Biffy Clyro interview: 'We wanted to be the opposite of Oasis'
In the autumn of 2004, Biffy Clyro offered me a job as a roadie. It was an unpaid short-term position that consisted of just one task: ferrying a small stack of white towels and several bottles of chilled water to the stage of the Barrowland Ballroom in the east end of Glasgow.
“These towels and bottles here?”
“The very same,” I was told.
The band were due onstage in five minutes. As I scurried to the drum-riser, front of house a crowd of almost 2000 people chanted “Mon the Biff! Mon the Biff!” – RP translation: “come on the Biffy Clyro” – with a startling and thunderous unity. The noise was so overwhelming that I barely dared sneak a look in the direction of the faces making it. To this day, it remains one of the most intimidating experiences of my life.
“Welcome to my world, man,” says Simon Neil, the band’s singer and guitarist.

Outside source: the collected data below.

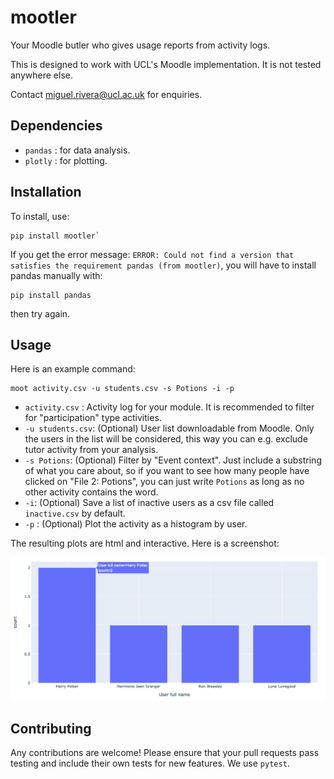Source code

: # mootler
Your Moodle butler who gives usage reports from activity logs.

This is designed to work with UCL's Moodle implementation. It is not tested
anywhere else.

Contact miguel.rivera@ucl.ac.uk for enquiries.

## Dependencies

- `pandas` : for data analysis.
- `plotly` : for plotting.

## Installation

To install, use:
```
pip install mootler`
```

If you get the error message: `ERROR: Could not find a version that satisfies the requirement pandas (from mootler)`,
you will have to install pandas manually with:
```
pip install pandas
```
then try again.

## Usage

Here is an example command:
```
moot activity.csv -u students.csv -s Potions -i -p
```

- `activity.csv` : Activity log for your module. It is recommended to filter for
    "participation" type activities.
- `-u students.csv`: (Optional) User list downloadable from Moodle. Only the
    users in the list will be considered, this way you can e.g. exclude tutor
    activity from your analysis.
- `-s Potions`: (Optional) Filter by "Event context". Just include a substring
    of what you care about, so if you want to see how many people have clicked
    on "File 2: Potions", you can just write `Potions` as long as no other
    activity contains the word.
- `-i`: (Optional) Save a list of inactive users as a csv file called
    `inactive.csv` by default.
- `-p` : (Optional) Plot the activity as a histogram by user.

The resulting plots are html and interactive. Here is a screenshot:

![Activity plot](media/plot_fig.png)

## Contributing

Any contributions are welcome! Please ensure that your pull requests pass
testing and include their own tests for new features. We use `pytest`.


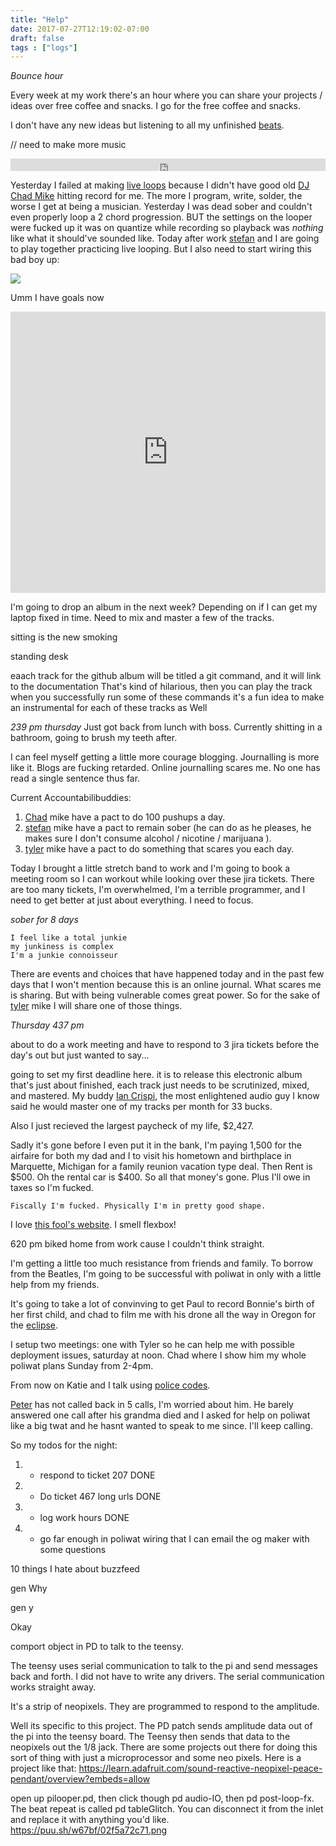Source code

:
 ```yaml
---
title: "Help"
date: 2017-07-27T12:19:02-07:00
draft: false
tags : ["logs"]
---
```



*Bounce hour*

Every week at my work there's an hour where you can share your projects / ideas over free coffee and snacks. I go for the free coffee and snacks.

I don't have any new ideas but listening to all my unfinished [beats](https://soundcloud.com/github).

// need to make more music

<iframe width="100%" height="20" scrolling="no" frameborder="no" src="https://w.soundcloud.com/player/?url=https%3A//api.soundcloud.com/tracks/335856091%3Fsecret_token%3Ds-9TWJf&amp;color=ff5500&amp;inverse=false&amp;auto_play=false&amp;show_user=true"></iframe>

Yesterday I failed at making [live loops](https://youtu.be/0gKWfvd-chA) because I didn't have good old [DJ Chad Mike](https://chadlamon.com) hitting record for me. The more I program, write, solder, the worse I get at being a musician.
Yesterday I was dead sober and couldn't even properly loop a 2 chord progression. BUT the settings on the looper were fucked up it was on quantize while recording so playback was *nothing* like what it should've sounded like. Today after work [stefan](http://soundcloud.com/kyotokidforever) and I are going to play together practicing live looping. But I also need to start wiring this bad boy up:

<img src="/images/poliwat1.jpg"  />


Umm I have goals now


<iframe width="100%" height="450" scrolling="no" frameborder="no" src="https://w.soundcloud.com/player/?url=https%3A//api.soundcloud.com/tracks/335856105%3Fsecret_token%3Ds-W7qTe&amp;auto_play=false&amp;hide_related=false&amp;show_comments=true&amp;show_user=true&amp;show_reposts=false&amp;visual=true"></iframe>


I'm going to drop an album in the next week? Depending on if I can get my laptop fixed in time. Need to mix and master a few of the tracks.



sitting is the new smoking


standing desk


eaach track for the github album will be titled a git command, and it will link to the documentation
That's kind of hilarious, then you can play the track when you successfully run some of these commands
it's a fun idea to make an instrumental for each of these tracks as Well



*239 pm thursday*
Just got back from lunch with boss.
Currently shitting in a bathroom, going to brush my teeth after.

I can feel myself getting a little more courage blogging. Journalling is more like it. Blogs are fucking retarded.
Online journalling scares me. No one has read a single sentence thus far.

Current Accountabilibuddies:

1. [Chad](http://chadlamon.com/) mike have a pact to do 100 pushups a day.
2. [stefan](http://soundcloud.com/kyotokidforever) mike have a pact to remain sober (he can do as he pleases, he makes sure I don't consume alcohol / nicotine / marijuana ).
3. [tyler](https://github.com/prudentbot) mike have a pact to do something that scares you each day.


Today I brought a little stretch band to work and I'm going to book a meeting room so I can workout while looking over these jira tickets. There are too many tickets, I'm overwhelmed, I'm a terrible programmer, and I need to get better at just about everything. I need to focus.

*sober for 8 days*

```
I feel like a total junkie
my junkiness is complex
I'm a junkie connoisseur
```
There are events and choices that have happened today and in the past few days that I won't mention because this is an online journal. What scares me is sharing. But with being vulnerable comes great power. So for the sake of [tyler](https://www.studiosunfish.com/) mike I will share one of those things.



*Thursday 437 pm*

about to do a work meeting and have to respond to 3 jira tickets before the day's out but just wanted to say...

going to set my first deadline here.
it is to release this electronic album that's just about finished, each track just needs to be scrutinized, mixed, and mastered.
My buddy [Ian Crispi](https://soundcloud.com/crypticflow/shapecolor-ft-max-the-taxman-crisman-evan-obrien), the most enlightened audio guy I know said he would master one of my tracks per month for 33 bucks.

Also I just recieved the largest paycheck of my life, $2,427.

Sadly it's gone before I even put it in the bank, I'm paying 1,500 for the airfaire for both my dad and I to visit his hometown and birthplace in Marquette, Michigan for a family reunion vacation type deal. Then Rent is $500.
Oh the rental car is $400. So all that money's gone. Plus I'll owe in taxes so I'm fucked.

```
Fiscally I'm fucked. Physically I'm in pretty good shape.
```

I love [this fool's website](https://ander.live/). I smell flexbox!


620 pm
biked home from work cause I couldn't think straight.

I'm getting a little too much resistance from friends and family.
To borrow from the Beatles, I'm going to be successful with poliwat in only with a little help from my friends.

It's going to take a lot of convinving to get Paul to record Bonnie's birth of her first child, and chad to film me with his drone all the way in Oregon for the [eclipse](http://oregoneclipse2017.com/).  


I setup two meetings:
one with Tyler so he can help me with possible deployment issues, saturday at noon.
Chad where I show him my whole poliwat plans Sunday from 2-4pm.  

From now on Katie and I talk using [police codes](https://copradar.com/tencodes/).

[Peter](http://pndpo.com/) has not called back in 5 calls, I'm worried about him. He barely answered one call after his grandma died and I asked for help on poliwat like a big twat and he hasnt wanted to speak to me since. I'll keep calling.

So my todos for the night:

1.  - respond to ticket 207 DONE
2.  - Do ticket 467 long urls DONE
3.  - log work hours DONE
4.  - go far enough in poliwat wiring that I can email the og maker with some questions


10 things I hate about buzzfeed

gen Why

gen y


Okay

comport object in PD to talk to the teensy.﻿

The teensy uses serial communication to talk to the pi and send messages back and forth. I did not have to write any drivers. The serial communication works straight away.﻿

It's a strip of neopixels. They are programmed to respond to the amplitude.﻿

Well its specific to this project. The PD patch sends amplitude data out of the pi into the teensy board. The Teensy then sends that data to the neopixels out the 1/8 jack. There are some projects out there for doing this sort of thing with just a microprocessor and some neo pixels. Here is a project like that:
https://learn.adafruit.com/sound-reactive-neopixel-peace-pendant/overview?embeds=allow﻿

open up pilooper.pd, then click though pd audio-IO, then pd post-loop-fx. The beat repeat is called pd tableGlitch. You can disconnect it from the inlet and replace it with anything you'd like.
https://puu.sh/w67bf/02f5a72c71.png﻿
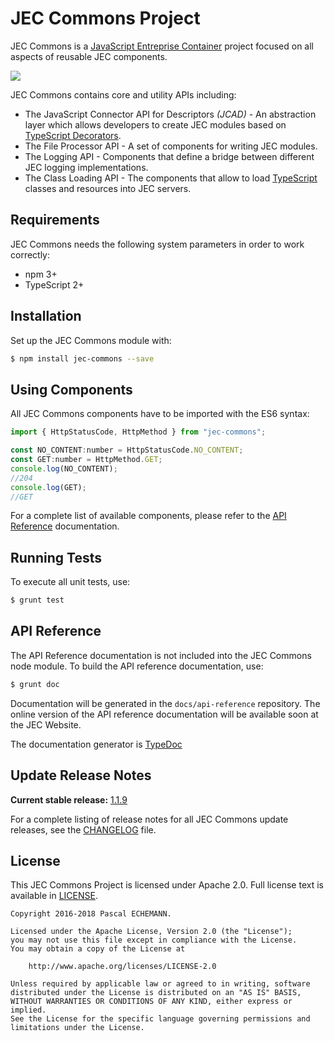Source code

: # JEC Commons Project

JEC Commons is a [JavaScript Entreprise Container][jec-url] project focused on all aspects of reusable JEC components.

[![][jec-logo]][jec-url]

JEC Commons contains core and utility APIs including:

- The JavaScript Connector API for Descriptors *(JCAD)* - An abstraction layer which allows developers to create JEC modules based on [TypeScript Decorators](https://www.typescriptlang.org/docs/handbook/decorators.html).
- The File Processor API - A set of components for writing JEC modules. 
- The Logging API - Components that define a bridge between different JEC logging implementations.
- The Class Loading API - The components that allow to load [TypeScript](https://www.typescriptlang.org/) classes and resources into JEC servers.

## Requirements

JEC Commons needs the following system parameters in order to work correctly:

- npm 3+
- TypeScript 2+

## Installation

Set up the JEC Commons module with:

```bash
$ npm install jec-commons --save
```

## Using Components

All JEC Commons components have to be imported with the ES6 syntax:

```javascript
import { HttpStatusCode, HttpMethod } from "jec-commons";

const NO_CONTENT:number = HttpStatusCode.NO_CONTENT;
const GET:number = HttpMethod.GET;
console.log(NO_CONTENT);
//204
console.log(GET);
//GET
```

For a complete list of available components, please refer to the [API Reference](#api-reference) documentation.

## Running Tests

To execute all unit tests, use:

```bash
$ grunt test
```

## API Reference

The API Reference documentation is not included into the JEC Commons node module. To build the API reference documentation, use:

```bash
$ grunt doc
```

Documentation will be generated in the `docs/api-reference` repository.
The online version of the  API reference documentation will be available soon at the JEC Website.

The documentation generator is [TypeDoc](http://typedoc.org/)

## Update Release Notes

**Current stable release:** [1.1.9](CHANGELOG.md#jec-commons-1.1.9)
 
For a complete listing of release notes for all JEC Commons update releases, see the [CHANGELOG](CHANGELOG.md) file. 

## License
This JEC Commons Project is licensed under Apache 2.0. Full license text is available in [LICENSE](LICENSE).

```
Copyright 2016-2018 Pascal ECHEMANN.

Licensed under the Apache License, Version 2.0 (the "License");
you may not use this file except in compliance with the License.
You may obtain a copy of the License at

    http://www.apache.org/licenses/LICENSE-2.0

Unless required by applicable law or agreed to in writing, software
distributed under the License is distributed on an "AS IS" BASIS,
WITHOUT WARRANTIES OR CONDITIONS OF ANY KIND, either express or implied.
See the License for the specific language governing permissions and
limitations under the License.
```

[jec-url]: https://github.com/pechemann/JEC
[jec-logo]: https://raw.githubusercontent.com/pechemann/JEC/master/assets/jec-logos/jec-logo.png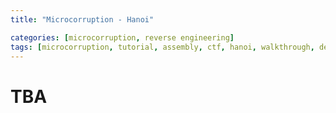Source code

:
 ```yaml
---
title: "Microcorruption - Hanoi"

categories: [microcorruption, reverse engineering]
tags: [microcorruption, tutorial, assembly, ctf, hanoi, walkthrough, debug, buffer overflow]
---
```


# TBA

I arrived in Scotland believing Biffy Clyro to be a capable alternative rock band of little overall significance. But as the “Barrowlands” emptied and its staff began to clear its wooden dance-floor of thousands of plastic pint pots, it was obvious that Something Was Happening. I wondered if a group with such a terrible name could become truly popular. Don’t worry, I was told, you’ll get used to it. Fifteen years later, I did.
Today Biffy Clyro are one of the most popular bands in Britain. They’re also its best. At the time of writing, the group’s latest album, A Celebration Of Endings, released last week, has sold 25,000 copies in the United Kingdom alone. In the digital age, in the midst of a pandemic, this is big beer. Barring the unforeseen, Biffy’s new LP will join its two predecessors in entering the chart at number one.
“I want to remind people what rock music is all about,” says Neil. “I think this is a vibrant guitar record and I don’t feel that I’ve heard a lot of them over the last few years.”
The top spot will be deserved. Equipped with a forensic attention to detail, the band’s eighth album is a seamless mixture of rock, pop and metal that boasts a wing-span of which others can only dream. At times this is a collection that sparks with violence; at others it is the home of the unusual lullaby. Melodies abound. When the billionaire-class ballad Space is unveiled as a stand-alone track in the autumn, it will surely dominate the rest of the year.
A Celebration Of Endings was originally scheduled for release in May. But “it would have been insensitive and difficult to talk about a record with this thing going around the world,” says drummer Ben Johnston. Only now, in the dog days of summer, have the trio decided that enough is enough. In doing so, Biffy Clyro are the first Major League rock act to break cover in the Covid age.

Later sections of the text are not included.